§ **Exercise**: If a line in the data below holds the word "uses", include it in the count. Give only the final number.

§ **Data supplied**:
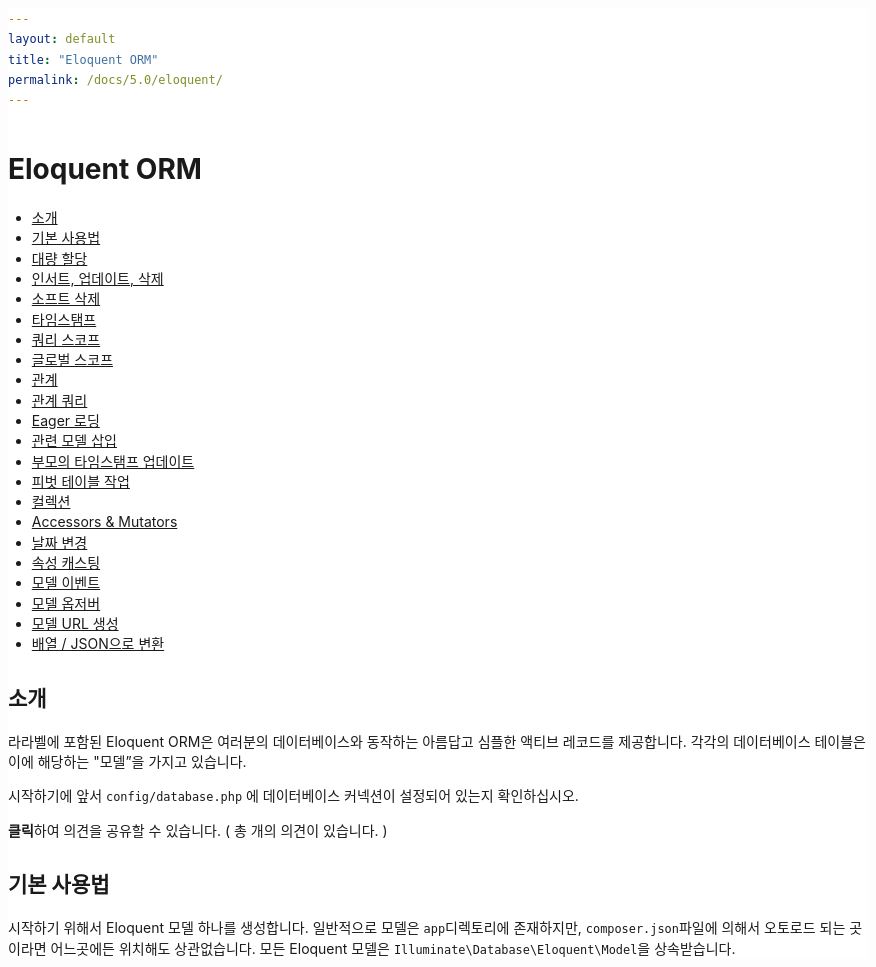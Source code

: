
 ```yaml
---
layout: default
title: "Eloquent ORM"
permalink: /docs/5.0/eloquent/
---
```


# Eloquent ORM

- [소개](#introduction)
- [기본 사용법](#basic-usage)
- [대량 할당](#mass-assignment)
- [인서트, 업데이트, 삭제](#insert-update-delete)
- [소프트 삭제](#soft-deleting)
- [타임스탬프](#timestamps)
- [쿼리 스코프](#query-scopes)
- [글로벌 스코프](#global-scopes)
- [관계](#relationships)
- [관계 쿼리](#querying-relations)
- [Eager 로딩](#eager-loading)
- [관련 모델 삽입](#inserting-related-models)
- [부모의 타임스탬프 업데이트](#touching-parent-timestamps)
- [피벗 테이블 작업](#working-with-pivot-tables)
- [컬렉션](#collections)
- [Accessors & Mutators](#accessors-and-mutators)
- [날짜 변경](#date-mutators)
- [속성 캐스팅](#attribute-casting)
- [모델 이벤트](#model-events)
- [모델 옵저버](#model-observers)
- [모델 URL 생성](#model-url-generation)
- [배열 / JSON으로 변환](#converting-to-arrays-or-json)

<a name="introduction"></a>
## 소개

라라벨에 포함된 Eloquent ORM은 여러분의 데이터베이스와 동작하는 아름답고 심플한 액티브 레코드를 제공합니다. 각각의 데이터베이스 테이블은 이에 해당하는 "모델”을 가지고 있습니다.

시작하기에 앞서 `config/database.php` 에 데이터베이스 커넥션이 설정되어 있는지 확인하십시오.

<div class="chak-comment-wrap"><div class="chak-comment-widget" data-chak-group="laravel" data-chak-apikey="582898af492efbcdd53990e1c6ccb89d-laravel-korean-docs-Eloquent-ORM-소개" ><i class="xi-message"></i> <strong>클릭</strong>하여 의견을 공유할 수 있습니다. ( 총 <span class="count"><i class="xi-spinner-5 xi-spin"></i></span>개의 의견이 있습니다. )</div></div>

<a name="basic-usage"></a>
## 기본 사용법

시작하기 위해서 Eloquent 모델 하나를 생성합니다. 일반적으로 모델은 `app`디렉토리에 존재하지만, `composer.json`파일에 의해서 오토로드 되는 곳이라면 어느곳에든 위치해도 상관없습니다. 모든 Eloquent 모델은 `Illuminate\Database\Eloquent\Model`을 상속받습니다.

==

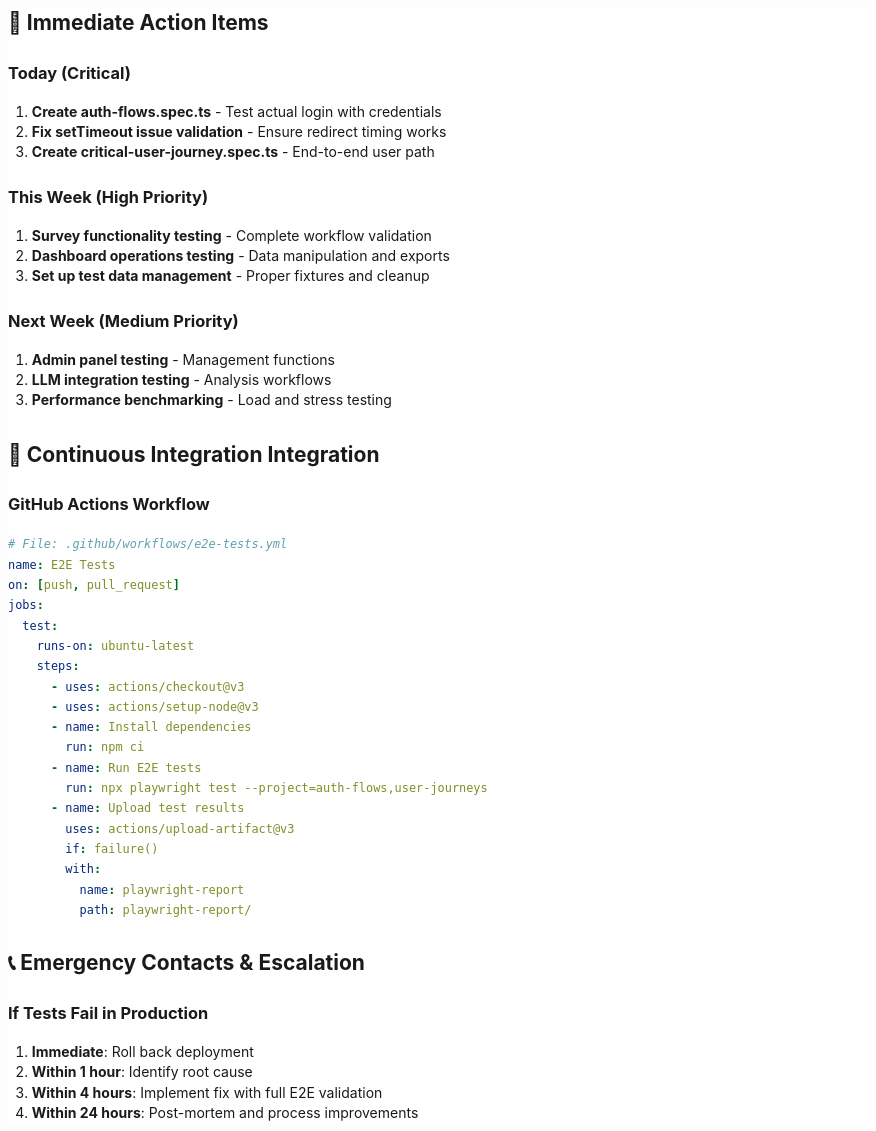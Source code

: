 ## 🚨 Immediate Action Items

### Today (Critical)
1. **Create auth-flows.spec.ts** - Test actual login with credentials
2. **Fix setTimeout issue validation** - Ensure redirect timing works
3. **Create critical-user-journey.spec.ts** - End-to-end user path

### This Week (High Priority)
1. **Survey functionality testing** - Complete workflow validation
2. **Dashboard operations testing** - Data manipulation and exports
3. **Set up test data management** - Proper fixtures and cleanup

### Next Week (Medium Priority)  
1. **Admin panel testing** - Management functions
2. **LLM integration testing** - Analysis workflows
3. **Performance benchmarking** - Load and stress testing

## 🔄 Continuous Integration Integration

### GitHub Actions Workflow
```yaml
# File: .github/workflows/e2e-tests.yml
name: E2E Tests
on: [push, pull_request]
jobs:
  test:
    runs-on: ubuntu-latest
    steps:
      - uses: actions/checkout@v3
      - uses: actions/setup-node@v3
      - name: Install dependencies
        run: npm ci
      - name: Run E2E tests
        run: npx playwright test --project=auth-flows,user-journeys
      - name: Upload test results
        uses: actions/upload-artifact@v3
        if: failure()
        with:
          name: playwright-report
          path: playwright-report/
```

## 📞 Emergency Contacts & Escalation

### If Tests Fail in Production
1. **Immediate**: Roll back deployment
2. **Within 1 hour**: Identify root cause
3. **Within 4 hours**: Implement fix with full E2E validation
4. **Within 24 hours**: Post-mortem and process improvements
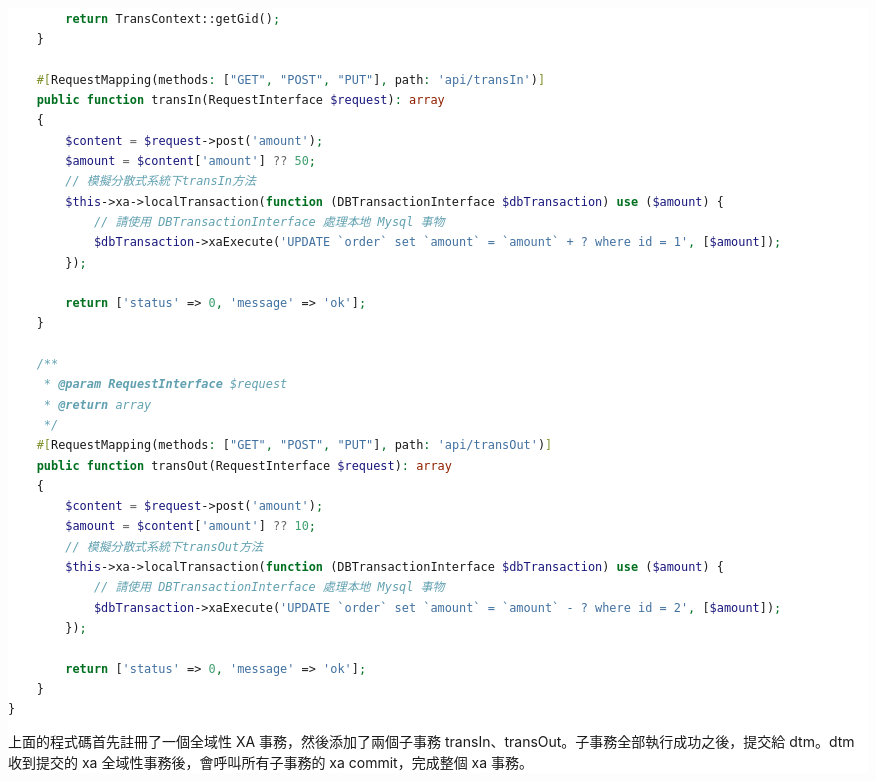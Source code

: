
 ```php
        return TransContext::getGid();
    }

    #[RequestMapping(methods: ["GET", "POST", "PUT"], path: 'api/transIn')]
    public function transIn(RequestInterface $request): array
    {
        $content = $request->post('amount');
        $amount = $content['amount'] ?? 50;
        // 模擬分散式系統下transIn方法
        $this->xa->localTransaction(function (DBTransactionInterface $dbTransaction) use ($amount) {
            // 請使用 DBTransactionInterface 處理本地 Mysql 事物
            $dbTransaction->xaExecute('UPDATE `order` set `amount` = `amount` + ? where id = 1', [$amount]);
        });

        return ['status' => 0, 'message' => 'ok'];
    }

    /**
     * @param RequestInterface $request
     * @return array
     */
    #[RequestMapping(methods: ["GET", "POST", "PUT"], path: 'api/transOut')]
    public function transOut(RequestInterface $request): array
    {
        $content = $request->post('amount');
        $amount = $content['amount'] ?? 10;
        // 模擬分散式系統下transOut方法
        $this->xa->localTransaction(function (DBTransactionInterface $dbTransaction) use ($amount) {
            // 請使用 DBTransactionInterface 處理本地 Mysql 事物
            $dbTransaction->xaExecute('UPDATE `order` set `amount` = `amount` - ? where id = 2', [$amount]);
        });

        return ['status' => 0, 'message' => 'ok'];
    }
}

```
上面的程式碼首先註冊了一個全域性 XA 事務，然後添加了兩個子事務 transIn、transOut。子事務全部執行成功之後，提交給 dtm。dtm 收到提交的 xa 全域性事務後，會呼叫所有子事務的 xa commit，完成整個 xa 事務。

---

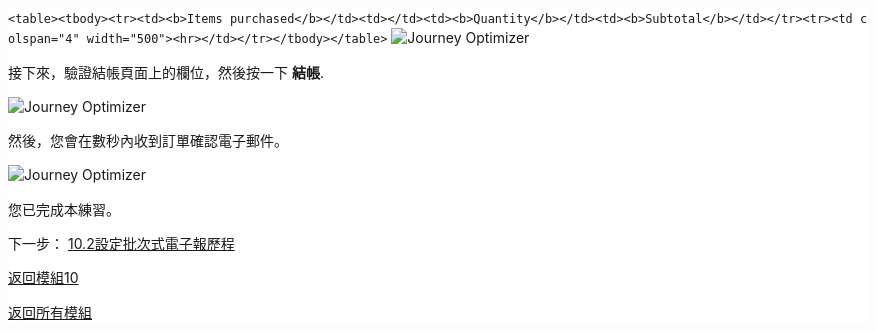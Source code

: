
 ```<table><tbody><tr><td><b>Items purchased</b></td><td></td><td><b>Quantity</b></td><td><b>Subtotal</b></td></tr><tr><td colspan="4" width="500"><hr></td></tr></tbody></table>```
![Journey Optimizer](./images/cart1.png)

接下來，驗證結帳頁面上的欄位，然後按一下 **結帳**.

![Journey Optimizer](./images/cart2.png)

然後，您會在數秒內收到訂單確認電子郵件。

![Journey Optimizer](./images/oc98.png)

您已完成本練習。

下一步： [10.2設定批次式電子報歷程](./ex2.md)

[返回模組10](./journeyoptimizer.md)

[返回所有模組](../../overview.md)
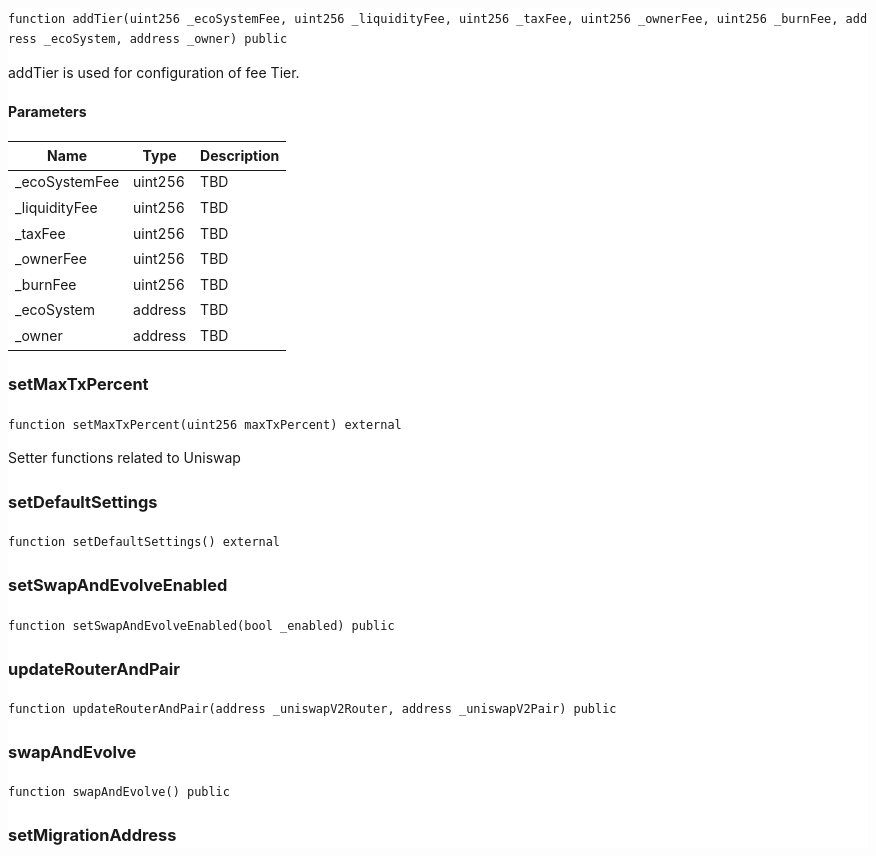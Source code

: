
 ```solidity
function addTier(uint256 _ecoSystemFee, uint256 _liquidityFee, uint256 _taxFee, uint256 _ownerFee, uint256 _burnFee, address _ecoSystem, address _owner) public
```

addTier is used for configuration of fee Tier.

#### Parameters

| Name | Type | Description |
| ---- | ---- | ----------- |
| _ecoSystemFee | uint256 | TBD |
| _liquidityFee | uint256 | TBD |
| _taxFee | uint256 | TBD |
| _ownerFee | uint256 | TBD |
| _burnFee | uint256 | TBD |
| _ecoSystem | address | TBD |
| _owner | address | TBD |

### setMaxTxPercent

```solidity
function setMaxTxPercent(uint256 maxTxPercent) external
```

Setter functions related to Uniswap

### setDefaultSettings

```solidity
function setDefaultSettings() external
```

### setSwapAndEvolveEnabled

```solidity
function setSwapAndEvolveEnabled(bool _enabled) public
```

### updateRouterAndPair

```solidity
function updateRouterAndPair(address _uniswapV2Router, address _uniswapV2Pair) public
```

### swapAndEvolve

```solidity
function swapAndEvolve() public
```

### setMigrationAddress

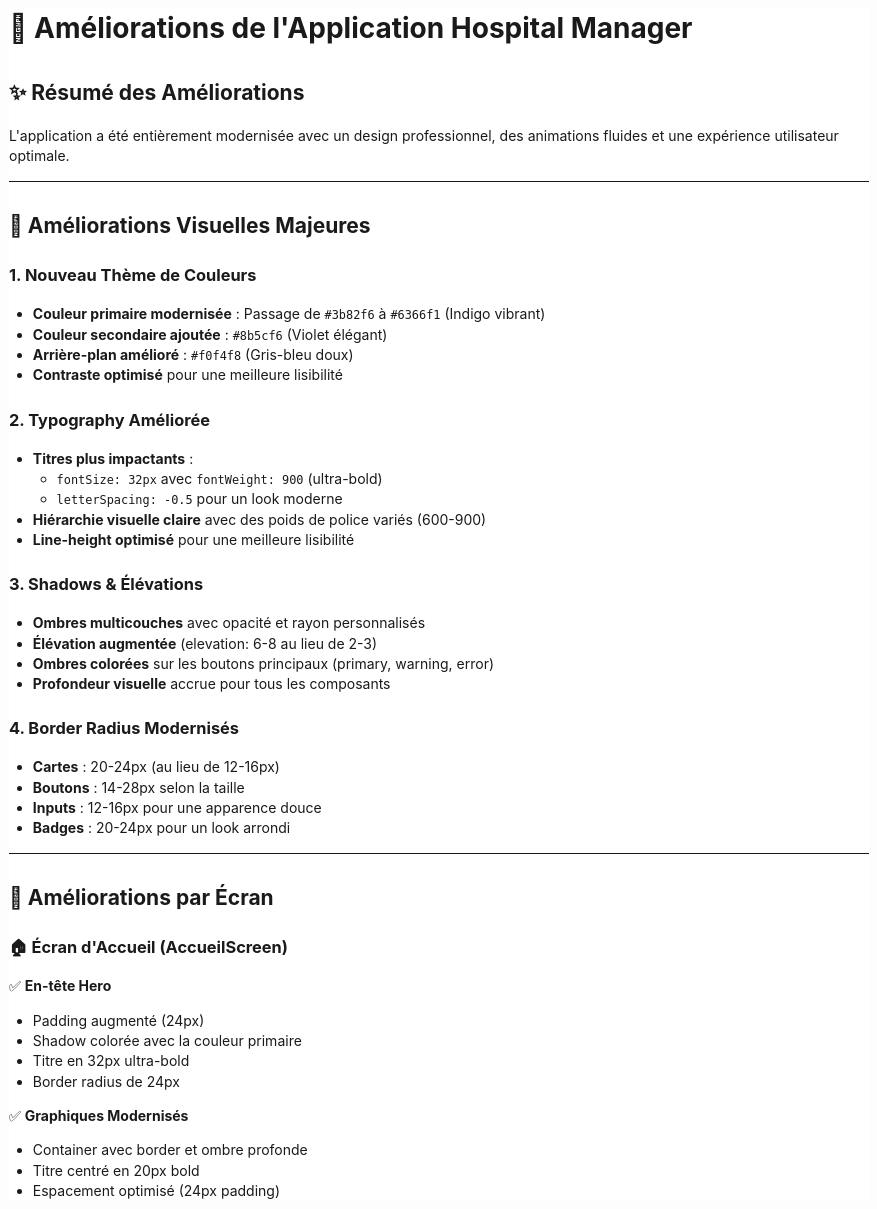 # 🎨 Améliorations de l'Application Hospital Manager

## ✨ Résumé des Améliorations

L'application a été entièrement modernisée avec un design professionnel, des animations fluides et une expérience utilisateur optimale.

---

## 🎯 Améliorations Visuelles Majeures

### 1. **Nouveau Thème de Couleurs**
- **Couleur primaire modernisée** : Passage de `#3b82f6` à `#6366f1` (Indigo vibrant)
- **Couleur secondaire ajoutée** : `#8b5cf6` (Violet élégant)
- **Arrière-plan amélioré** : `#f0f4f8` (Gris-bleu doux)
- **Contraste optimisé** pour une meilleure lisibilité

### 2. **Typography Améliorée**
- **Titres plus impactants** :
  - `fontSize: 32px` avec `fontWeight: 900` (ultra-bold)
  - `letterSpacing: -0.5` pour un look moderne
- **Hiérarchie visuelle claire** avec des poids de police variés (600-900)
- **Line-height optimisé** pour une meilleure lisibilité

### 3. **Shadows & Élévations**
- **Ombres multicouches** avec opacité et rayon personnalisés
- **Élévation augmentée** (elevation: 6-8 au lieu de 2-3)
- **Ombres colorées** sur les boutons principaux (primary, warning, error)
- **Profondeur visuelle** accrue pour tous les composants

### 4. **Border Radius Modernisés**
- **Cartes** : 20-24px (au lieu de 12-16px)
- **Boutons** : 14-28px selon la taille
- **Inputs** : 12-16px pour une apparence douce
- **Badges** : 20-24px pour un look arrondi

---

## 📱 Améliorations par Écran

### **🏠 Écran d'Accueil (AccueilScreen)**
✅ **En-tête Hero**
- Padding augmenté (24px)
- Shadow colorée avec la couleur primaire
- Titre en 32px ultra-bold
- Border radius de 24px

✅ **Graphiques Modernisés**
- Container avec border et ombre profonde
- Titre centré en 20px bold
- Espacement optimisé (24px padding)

§ **Written solution**: 3